Unraveling the role of transcription factor Prdm16 in regulating the cellular and (epi)genetic landscape of atherosclerosis at single-cell resolution

Our cardiovascular system is the first organ to develop. Diseases affecting it remain the leading cause of death worldwide. A prime factor to consider when designing treatments is that our vascular tree has an arterial and a venous arm, each coated on the inside by a monolayer of endothelial cells with distinct characteristics. An important consequence of this endothelial cell heterogeneity is that diseases are most often restricted to a particular vascular bed. Peripheral arterial disease specifically affects our arteries and is caused by an upstream atherosclerotic obstruction of a feeding artery triggering downstream redirection of blood flow through collateral arteries as a way to resolve impaired oxygen delivery. For an integral understanding of peripheral arterial disease, knowledge is required about both the upstream and downstream arterial events. While previous findings of the host lab have revealed that deficiency for a novel arterial transcription factor compromises arterial flow recovery, it is unknown whether deficiency for this transcription factor also affects the upstream atherosclerosis process.
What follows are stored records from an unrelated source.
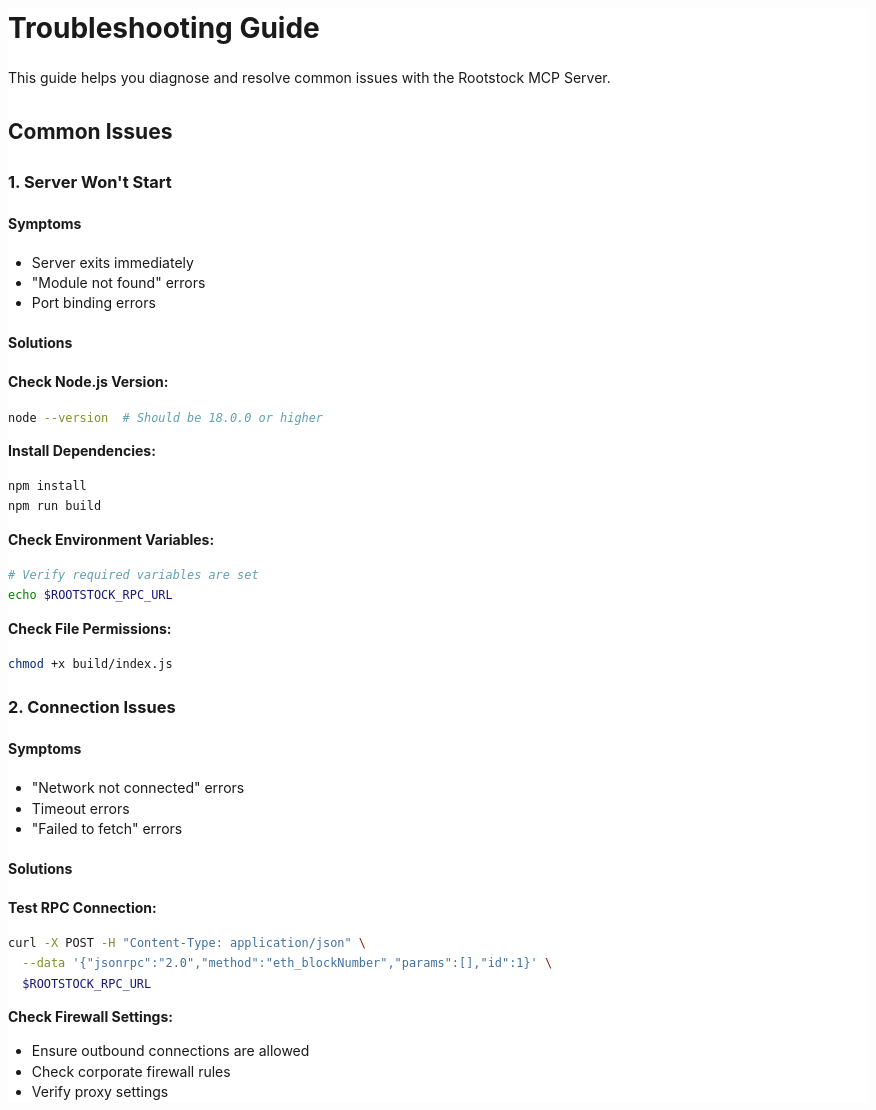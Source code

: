 # Troubleshooting Guide

This guide helps you diagnose and resolve common issues with the Rootstock MCP Server.

## Common Issues

### 1. Server Won't Start

#### Symptoms
- Server exits immediately
- "Module not found" errors
- Port binding errors

#### Solutions

**Check Node.js Version:**
```bash
node --version  # Should be 18.0.0 or higher
```

**Install Dependencies:**
```bash
npm install
npm run build
```

**Check Environment Variables:**
```bash
# Verify required variables are set
echo $ROOTSTOCK_RPC_URL
```

**Check File Permissions:**
```bash
chmod +x build/index.js
```

### 2. Connection Issues

#### Symptoms
- "Network not connected" errors
- Timeout errors
- "Failed to fetch" errors

#### Solutions

**Test RPC Connection:**
```bash
curl -X POST -H "Content-Type: application/json" \
  --data '{"jsonrpc":"2.0","method":"eth_blockNumber","params":[],"id":1}' \
  $ROOTSTOCK_RPC_URL
```

**Check Firewall Settings:**
- Ensure outbound connections are allowed
- Check corporate firewall rules
- Verify proxy settings
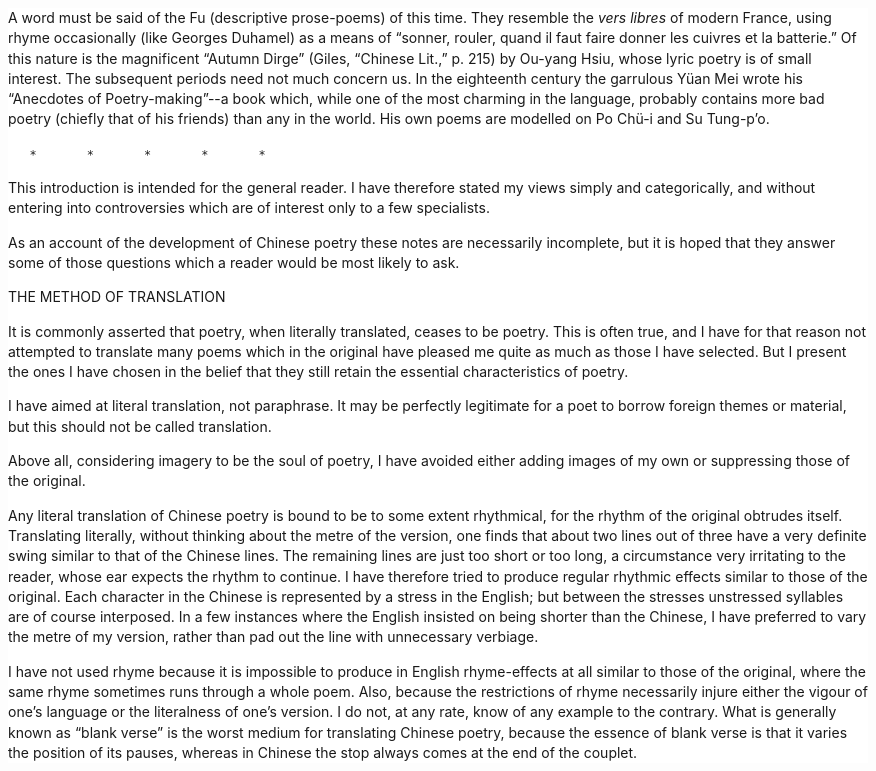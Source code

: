 A word must be said of the Fu (descriptive prose-poems) of this time.
They resemble the _vers libres_ of modern France, using rhyme
occasionally (like Georges Duhamel) as a means of “sonner, rouler, quand
il faut faire donner les cuivres et la batterie.” Of this nature is the
magnificent “Autumn Dirge” (Giles, “Chinese Lit.,” p. 215) by Ou-yang
Hsiu, whose lyric poetry is of small interest. The subsequent periods
need not much concern us. In the eighteenth century the garrulous Yüan
Mei wrote his “Anecdotes of Poetry-making”--a book which, while one of
the most charming in the language, probably contains more bad poetry
(chiefly that of his friends) than any in the world. His own poems are
modelled on Po Chü-i and Su Tung-p’o.

       *       *       *       *       *

This introduction is intended for the general reader. I have therefore
stated my views simply and categorically, and without entering into
controversies which are of interest only to a few specialists.

As an account of the development of Chinese poetry these notes are
necessarily incomplete, but it is hoped that they answer some of those
questions which a reader would be most likely to ask.




THE METHOD OF TRANSLATION


It is commonly asserted that poetry, when literally translated, ceases
to be poetry. This is often true, and I have for that reason not
attempted to translate many poems which in the original have pleased me
quite as much as those I have selected. But I present the ones I have
chosen in the belief that they still retain the essential
characteristics of poetry.

I have aimed at literal translation, not paraphrase. It may be perfectly
legitimate for a poet to borrow foreign themes or material, but this
should not be called translation.

Above all, considering imagery to be the soul of poetry, I have avoided
either adding images of my own or suppressing those of the original.

Any literal translation of Chinese poetry is bound to be to some extent
rhythmical, for the rhythm of the original obtrudes itself. Translating
literally, without thinking about the metre of the version, one finds
that about two lines out of three have a very definite swing similar to
that of the Chinese lines. The remaining lines are just too short or too
long, a circumstance very irritating to the reader, whose ear expects
the rhythm to continue. I have therefore tried to produce regular
rhythmic effects similar to those of the original. Each character in the
Chinese is represented by a stress in the English; but between the
stresses unstressed syllables are of course interposed. In a few
instances where the English insisted on being shorter than the Chinese,
I have preferred to vary the metre of my version, rather than pad out
the line with unnecessary verbiage.

I have not used rhyme because it is impossible to produce in English
rhyme-effects at all similar to those of the original, where the same
rhyme sometimes runs through a whole poem. Also, because the
restrictions of rhyme necessarily injure either the vigour of one’s
language or the literalness of one’s version. I do not, at any rate,
know of any example to the contrary. What is generally known as “blank
verse” is the worst medium for translating Chinese poetry, because the
essence of blank verse is that it varies the position of its pauses,
whereas in Chinese the stop always comes at the end of the couplet.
Here, we will use single-cell RNA sequencing, (electron) microscopy and histology to (i) unravel the mechanisms behind the upstream and downstream events occurring during peripheral arterial disease in mice; (ii) investigate by using transgenic mice how these mechanisms are perturbed by (endothelial) deficiency for this novel transcription factor; (iii) where possible, validate our findings in human arterial tissue. Altogether, we expect this integrated approach will offer clues to develop more effective peripheral arterial disease treatments.